Securing this new reputation, though, has meant Martin has had to convince Wall Street that there is beauty in what some see as low-margin banality. While “hotter” chips may have higher gross margins, he points out, they require twice the research-and-development expense and offer shorter product life cycles. Fairchild’s R&D expenses run about 6 percent of sales, and many of its products have a shelf life of more than a decade.
By turning in operating margins on a par with those of the fancy chip makers, however, Fairchild managed to enhance its reputation. And its R&D certainly has been out- of-the-ordinary–with activity that marks a drastic change from the National Semiconductor days. That has led to a dam-burst of new ideas. “As management declined to invest in the product lines, the water level just kept building and building,” he says. “So for us to knock down the dam, it was like, turn ’em loose!” And when the money started flowing, he found “so much energy, so many ideas, so much intellectual property, [and] so much talent.”
Bargain Hunting
Those ideas helped Fairchild fare very well when the bottom fell out of the semiconductor industry three years ago, as did its “multimarket” approach that has broadened its base to include such noncomputer customers as makers of cars, consumer appliances, and video games. The company found itself able to offset price declines, as deep as 20 percent in its Logic segment, by increasing volume and lowering manufacturing costs.
And with the company healthy, Fairchild found the downturn to be an opportunity for some acquisition bargains. In December 1997, it purchased Raytheon Semiconductor for $117 million in cash. With the Asian economic crisis brewing, Martin also kept his eye on Korea. Samsung needed cash, so he pressed it to sell its Power Device division for $415 million, or one times revenue. The deal, completed in early 1999, made Fairchild a serious player in the analog market.
“The Samsung property was never for sale,” says Martin. “I went over there at least a half dozen times prying this thing out of them. Finally, with a little help from their economic situation, things came together. Our competitors died a thousand deaths when we announced the deal.”

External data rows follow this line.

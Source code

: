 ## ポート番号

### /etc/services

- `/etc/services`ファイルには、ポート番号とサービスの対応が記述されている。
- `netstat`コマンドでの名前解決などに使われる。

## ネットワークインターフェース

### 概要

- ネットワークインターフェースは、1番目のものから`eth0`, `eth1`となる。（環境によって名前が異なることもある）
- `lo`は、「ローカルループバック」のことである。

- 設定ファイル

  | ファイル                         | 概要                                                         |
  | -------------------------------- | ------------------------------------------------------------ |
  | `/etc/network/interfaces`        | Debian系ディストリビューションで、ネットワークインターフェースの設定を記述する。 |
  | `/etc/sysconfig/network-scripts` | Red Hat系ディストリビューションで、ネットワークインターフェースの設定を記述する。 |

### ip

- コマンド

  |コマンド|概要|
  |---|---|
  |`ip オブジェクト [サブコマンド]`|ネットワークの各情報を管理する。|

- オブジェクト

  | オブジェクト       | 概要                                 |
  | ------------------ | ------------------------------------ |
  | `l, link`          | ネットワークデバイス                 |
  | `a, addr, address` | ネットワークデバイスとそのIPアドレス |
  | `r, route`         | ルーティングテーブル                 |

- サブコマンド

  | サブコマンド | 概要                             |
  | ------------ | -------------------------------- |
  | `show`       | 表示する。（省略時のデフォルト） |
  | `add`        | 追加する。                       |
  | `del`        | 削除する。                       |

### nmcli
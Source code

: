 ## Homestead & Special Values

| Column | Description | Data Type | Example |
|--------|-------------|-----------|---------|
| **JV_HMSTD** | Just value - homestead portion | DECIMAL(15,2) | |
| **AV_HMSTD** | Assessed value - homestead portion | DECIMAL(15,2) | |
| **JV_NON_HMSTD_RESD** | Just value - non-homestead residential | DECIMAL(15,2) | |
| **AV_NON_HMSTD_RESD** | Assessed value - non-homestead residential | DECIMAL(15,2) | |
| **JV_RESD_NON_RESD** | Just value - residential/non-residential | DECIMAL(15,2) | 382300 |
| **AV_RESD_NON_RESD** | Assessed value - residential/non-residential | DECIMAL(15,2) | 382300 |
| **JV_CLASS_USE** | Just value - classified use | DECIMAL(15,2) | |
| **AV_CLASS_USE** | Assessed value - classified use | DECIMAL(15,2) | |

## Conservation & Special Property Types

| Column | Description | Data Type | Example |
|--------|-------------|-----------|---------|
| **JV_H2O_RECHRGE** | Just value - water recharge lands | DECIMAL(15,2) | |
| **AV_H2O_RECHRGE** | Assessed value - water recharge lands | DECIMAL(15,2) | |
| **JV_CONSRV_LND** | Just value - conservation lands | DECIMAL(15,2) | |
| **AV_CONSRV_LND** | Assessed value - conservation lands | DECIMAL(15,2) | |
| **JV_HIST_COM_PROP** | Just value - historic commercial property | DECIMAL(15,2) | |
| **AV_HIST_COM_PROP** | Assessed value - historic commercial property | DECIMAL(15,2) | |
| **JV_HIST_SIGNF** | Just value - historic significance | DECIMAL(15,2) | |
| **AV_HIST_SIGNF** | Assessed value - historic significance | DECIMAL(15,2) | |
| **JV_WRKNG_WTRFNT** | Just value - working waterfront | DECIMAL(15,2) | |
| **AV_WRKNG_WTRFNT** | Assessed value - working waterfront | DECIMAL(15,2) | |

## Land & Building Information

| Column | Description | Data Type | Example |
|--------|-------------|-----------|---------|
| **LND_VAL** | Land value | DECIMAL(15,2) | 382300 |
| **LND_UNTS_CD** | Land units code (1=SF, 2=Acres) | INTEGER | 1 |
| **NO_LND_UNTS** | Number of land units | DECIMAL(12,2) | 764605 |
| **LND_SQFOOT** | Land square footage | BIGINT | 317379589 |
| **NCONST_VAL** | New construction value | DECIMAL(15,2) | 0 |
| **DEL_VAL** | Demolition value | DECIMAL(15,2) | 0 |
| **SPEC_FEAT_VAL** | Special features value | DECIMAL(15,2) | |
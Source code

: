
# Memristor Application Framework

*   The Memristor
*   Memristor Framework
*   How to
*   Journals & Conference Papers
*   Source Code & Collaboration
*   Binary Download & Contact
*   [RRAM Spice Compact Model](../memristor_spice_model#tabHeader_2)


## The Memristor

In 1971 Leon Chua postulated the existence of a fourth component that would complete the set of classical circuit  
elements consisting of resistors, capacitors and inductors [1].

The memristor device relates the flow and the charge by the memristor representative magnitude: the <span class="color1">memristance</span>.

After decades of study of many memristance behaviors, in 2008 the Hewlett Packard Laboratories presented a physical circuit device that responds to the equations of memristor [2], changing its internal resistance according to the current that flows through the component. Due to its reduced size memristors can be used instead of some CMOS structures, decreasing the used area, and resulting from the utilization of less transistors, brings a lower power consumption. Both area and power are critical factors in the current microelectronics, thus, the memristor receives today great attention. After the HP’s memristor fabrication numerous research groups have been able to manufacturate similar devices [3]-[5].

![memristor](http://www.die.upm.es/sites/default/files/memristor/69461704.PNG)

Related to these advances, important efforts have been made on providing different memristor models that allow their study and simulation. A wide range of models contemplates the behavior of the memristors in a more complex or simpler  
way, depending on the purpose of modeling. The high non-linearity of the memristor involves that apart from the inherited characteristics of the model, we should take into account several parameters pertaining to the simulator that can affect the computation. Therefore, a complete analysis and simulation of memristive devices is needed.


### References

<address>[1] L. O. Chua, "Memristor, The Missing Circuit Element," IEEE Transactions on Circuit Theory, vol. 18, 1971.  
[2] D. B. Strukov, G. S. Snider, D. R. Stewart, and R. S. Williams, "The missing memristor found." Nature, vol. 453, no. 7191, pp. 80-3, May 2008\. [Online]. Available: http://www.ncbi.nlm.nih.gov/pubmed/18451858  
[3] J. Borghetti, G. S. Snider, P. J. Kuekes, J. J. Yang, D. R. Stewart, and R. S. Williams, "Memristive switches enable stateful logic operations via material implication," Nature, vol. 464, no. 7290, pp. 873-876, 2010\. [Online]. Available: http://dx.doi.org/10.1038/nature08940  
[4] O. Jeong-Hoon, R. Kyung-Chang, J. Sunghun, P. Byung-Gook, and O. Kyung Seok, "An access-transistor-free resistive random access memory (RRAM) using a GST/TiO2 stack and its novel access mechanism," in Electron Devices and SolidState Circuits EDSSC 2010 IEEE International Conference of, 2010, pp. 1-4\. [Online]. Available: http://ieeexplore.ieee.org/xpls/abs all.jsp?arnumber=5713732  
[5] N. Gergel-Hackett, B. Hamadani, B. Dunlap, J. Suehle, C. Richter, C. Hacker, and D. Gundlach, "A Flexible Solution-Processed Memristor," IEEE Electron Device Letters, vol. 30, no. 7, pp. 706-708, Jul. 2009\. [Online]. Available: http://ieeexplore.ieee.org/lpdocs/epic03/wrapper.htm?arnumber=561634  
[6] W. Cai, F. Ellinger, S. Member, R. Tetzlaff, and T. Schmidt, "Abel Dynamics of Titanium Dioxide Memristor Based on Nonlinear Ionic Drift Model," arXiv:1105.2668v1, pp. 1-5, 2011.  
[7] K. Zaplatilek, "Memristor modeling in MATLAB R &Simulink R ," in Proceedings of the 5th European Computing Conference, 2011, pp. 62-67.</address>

Still, when Fairchild needed to float more debt, Martin had to go back to the Street to tell the company’s story again. “You talk about the worst timing in the world,” he says. “Try to convince somebody to lend you another half a billion dollars when prices are crashing and the semiconductor industry is arguably in its worst downturn in history.” Fairchild issued a $300 million bond at 103/8 percent, and got the rest of the funds through refinancing its senior credit facilities.
In Search of Respect
Back in August 1999, Martin helped take Fairchild public at $18.50 a share, raising $370 million. Proceeds went to retire debt. When it did a follow-on offering last January, at $33.44 a share, it raised about $240 million.
Its coffers are still full. As of its most recent quarter, Fairchild had $400 million in cash on hand, and a stock price ranging from $35 to $45 for most of this year. And with its cash, Fairchild will continue to scout for bargains. “We’re going to look for value plays inside of existing, large electronics firms,” says Martin.
But Martin believes Fairchild still lacks the investor respect it deserves. Its shares trade at a low multiple in the mid-teens. “The market still doesn’t understand Fairchild Semiconductor,” continuing to think of it as a commodity supplier, he says. “So part of our job going forward is to convince, to educate, to articulate who we are. And more important, who we aren’t.”